Exercise description
Only the lines from the one containing "given a binary" to the end of the data are wanted; print them exactly as they appear.
----- Provided data
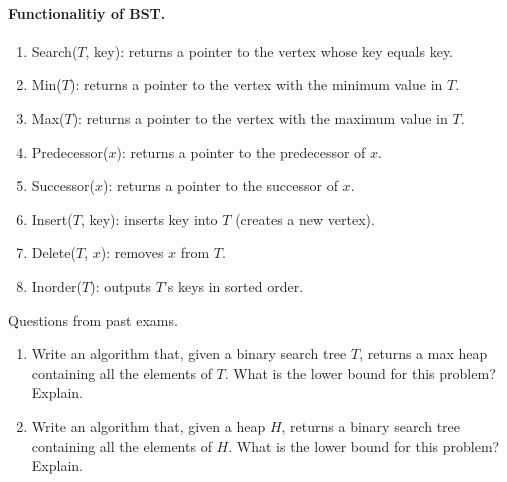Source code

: \paragraph{Functionalitiy of BST.}
\begin{enumerate}
\item Search($T$, key): returns a pointer to the vertex whose key equals key. 
  \item Min($T$): returns a pointer to the vertex with the minimum value in $T$.  
  \item Max($T$): returns a pointer to the vertex with the maximum value in $T$.  
  \item Predecessor($x$): returns a pointer to the predecessor of $x$.  
  \item Successor($x$): returns a pointer to the successor of $x$. 
  \item Insert($T$, key): inserts key into $T$ (creates a new vertex).   
  \item Delete($T$, $x$): removes $x$ from $T$. 
  \item Inorder($T$): outputs $T$'s keys in sorted order.

\end{enumerate}


\begin{example}Questions from past exams.
  \begin{enumerate}
    \item Write an algorithm that, given a binary search tree $T$, returns a max heap containing all the elements of $T$. What is the lower bound for this problem? Explain.
    \item Write an algorithm that, given a heap $H$, returns a binary search tree containing all the elements of $H$. What is the lower bound for this problem? Explain.
  \end{enumerate}
\end{example}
----------
Response
    \item Write an algorithm that, given a binary search tree $T$, returns a max heap containing all the elements of $T$. What is the lower bound for this problem? Explain.
    \item Write an algorithm that, given a heap $H$, returns a binary search tree containing all the elements of $H$. What is the lower bound for this problem? Explain.
  \end{enumerate}
\end{example}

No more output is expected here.